### Given entries
[Start of Attachment]
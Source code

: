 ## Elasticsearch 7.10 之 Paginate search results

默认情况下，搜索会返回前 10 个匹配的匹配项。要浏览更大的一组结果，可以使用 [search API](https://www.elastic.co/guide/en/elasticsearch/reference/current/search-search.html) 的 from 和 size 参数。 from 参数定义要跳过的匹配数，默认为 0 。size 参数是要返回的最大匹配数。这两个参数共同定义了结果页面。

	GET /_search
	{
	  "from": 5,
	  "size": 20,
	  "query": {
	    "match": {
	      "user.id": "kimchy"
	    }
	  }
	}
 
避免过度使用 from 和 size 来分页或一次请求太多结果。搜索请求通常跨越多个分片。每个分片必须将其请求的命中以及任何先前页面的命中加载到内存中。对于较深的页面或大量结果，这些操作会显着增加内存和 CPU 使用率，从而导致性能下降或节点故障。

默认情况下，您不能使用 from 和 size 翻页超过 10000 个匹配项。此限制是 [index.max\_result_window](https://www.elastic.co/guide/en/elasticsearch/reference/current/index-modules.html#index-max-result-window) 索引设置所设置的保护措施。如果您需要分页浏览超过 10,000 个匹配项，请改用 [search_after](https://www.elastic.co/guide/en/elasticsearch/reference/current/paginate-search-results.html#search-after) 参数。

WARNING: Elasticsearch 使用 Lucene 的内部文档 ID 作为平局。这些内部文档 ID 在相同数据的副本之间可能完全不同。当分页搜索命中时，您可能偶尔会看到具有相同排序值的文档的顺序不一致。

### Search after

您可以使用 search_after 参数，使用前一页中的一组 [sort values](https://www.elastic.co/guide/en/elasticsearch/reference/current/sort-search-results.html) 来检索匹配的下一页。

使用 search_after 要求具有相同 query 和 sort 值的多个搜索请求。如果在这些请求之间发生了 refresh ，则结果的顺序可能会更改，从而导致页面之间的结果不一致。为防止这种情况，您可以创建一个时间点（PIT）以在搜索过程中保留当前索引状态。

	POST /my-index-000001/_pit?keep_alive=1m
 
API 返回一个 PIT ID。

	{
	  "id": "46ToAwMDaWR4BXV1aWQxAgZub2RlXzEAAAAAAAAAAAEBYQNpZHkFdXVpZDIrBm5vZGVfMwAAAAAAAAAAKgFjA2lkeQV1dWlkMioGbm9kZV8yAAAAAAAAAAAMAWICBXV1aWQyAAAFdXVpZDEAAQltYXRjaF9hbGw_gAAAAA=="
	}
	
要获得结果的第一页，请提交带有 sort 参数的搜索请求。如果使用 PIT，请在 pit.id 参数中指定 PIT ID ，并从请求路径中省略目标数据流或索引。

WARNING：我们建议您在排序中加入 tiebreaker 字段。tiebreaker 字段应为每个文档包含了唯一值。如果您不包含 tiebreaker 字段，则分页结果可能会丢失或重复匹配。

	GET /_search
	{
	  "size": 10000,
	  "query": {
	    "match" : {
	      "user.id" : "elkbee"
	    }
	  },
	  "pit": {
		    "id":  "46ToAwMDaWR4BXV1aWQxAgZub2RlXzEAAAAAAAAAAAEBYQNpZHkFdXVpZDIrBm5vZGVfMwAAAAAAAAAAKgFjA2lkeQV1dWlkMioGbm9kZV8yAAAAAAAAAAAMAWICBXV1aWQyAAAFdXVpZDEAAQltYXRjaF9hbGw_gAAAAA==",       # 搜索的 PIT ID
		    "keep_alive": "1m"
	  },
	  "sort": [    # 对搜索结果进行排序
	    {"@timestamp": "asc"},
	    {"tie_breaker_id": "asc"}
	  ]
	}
[End of Attachment]
### Task
Check each line above for the word "WARNING" and give the number of lines that have it, nothing else.

### Task output
2